Across the entries that follow, count each line holding "decisions" and state the total alone.
━━━ Provided records ━━━
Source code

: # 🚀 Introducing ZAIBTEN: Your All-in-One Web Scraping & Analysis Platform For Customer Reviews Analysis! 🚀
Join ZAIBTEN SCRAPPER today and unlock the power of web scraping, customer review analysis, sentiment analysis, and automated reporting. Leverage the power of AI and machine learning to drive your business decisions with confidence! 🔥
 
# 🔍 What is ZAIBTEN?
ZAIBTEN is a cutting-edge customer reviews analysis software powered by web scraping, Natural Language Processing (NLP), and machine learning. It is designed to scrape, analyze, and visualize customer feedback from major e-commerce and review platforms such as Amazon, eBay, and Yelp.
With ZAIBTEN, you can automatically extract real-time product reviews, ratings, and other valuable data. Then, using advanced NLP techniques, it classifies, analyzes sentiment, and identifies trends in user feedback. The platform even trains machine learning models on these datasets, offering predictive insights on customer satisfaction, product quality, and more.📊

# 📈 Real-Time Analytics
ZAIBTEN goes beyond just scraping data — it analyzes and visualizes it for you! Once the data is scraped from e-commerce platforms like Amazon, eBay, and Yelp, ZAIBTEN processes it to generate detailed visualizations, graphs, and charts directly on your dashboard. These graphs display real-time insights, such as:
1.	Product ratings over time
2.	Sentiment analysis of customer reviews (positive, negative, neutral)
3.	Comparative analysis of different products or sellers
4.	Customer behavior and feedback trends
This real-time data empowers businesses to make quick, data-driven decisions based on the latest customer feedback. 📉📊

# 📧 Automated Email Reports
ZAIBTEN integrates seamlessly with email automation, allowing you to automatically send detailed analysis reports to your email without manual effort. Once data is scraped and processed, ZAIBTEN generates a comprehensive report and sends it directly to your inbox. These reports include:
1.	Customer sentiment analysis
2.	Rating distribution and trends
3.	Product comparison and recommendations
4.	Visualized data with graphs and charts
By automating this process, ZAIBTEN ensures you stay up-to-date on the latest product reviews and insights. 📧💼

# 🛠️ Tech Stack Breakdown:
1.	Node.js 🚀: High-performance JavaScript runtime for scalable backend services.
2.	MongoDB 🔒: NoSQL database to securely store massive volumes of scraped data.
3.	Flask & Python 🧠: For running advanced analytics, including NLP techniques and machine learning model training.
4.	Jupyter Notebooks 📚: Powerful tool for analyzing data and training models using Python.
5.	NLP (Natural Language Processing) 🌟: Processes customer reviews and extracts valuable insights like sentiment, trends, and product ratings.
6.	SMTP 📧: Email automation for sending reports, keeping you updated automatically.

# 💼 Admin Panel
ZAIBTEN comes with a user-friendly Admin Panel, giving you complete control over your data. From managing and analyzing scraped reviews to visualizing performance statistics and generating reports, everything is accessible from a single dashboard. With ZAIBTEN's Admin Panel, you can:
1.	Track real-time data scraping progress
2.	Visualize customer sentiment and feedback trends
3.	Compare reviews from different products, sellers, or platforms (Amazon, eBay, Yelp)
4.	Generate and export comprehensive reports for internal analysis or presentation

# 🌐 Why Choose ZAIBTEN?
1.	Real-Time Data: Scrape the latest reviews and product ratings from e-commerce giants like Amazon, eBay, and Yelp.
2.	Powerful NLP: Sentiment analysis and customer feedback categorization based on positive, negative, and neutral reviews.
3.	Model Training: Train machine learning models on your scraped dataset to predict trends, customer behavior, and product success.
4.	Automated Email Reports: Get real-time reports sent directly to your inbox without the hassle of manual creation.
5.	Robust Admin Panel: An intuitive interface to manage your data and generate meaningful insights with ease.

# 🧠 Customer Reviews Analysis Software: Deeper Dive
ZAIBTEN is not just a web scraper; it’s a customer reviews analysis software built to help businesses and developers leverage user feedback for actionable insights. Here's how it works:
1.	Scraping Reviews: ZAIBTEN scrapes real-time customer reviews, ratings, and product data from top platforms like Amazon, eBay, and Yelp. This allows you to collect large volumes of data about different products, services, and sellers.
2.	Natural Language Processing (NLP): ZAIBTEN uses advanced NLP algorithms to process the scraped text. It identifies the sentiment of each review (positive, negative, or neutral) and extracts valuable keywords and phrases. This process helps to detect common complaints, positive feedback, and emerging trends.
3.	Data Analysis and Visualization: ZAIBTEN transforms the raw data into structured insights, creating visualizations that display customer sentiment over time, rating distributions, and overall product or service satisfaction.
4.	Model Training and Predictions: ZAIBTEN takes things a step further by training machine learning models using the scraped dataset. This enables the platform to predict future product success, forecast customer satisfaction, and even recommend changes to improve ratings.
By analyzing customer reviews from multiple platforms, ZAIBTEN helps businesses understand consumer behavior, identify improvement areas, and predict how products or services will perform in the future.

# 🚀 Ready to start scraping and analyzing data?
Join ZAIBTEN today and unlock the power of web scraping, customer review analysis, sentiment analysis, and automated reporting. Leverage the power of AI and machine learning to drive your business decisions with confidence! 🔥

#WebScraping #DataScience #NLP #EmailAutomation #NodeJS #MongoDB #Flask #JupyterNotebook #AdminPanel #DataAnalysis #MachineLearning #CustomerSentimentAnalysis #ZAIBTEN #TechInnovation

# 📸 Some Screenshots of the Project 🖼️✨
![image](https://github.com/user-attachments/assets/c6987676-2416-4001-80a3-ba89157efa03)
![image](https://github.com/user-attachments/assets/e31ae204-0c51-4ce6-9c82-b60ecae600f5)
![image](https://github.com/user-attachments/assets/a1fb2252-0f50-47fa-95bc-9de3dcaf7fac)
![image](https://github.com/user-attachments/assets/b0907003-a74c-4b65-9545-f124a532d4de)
━━━
━━━ Provided records ━━━
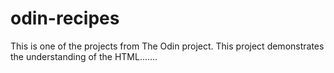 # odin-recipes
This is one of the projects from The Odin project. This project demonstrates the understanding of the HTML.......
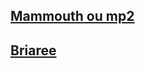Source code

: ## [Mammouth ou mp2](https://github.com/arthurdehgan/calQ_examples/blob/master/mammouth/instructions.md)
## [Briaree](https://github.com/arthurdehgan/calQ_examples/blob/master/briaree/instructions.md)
━━━
━━━ Provided records ━━━
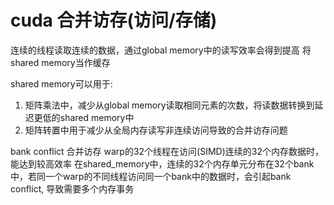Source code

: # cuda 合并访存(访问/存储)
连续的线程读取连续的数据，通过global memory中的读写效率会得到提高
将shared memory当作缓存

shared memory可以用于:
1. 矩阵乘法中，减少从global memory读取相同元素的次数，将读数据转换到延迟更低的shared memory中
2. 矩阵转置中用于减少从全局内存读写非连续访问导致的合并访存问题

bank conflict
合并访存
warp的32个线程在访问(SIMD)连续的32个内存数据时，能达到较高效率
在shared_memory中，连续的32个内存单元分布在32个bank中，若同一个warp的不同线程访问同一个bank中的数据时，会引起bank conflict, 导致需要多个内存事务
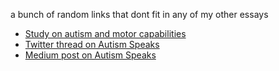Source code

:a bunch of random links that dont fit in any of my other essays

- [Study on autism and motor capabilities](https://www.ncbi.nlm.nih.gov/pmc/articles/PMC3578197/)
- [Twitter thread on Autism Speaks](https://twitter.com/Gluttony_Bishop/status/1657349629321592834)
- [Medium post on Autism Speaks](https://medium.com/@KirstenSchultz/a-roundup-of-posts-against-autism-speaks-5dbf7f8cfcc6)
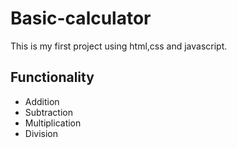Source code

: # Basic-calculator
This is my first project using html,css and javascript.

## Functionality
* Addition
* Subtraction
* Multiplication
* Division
━━━
### Answer for the task
3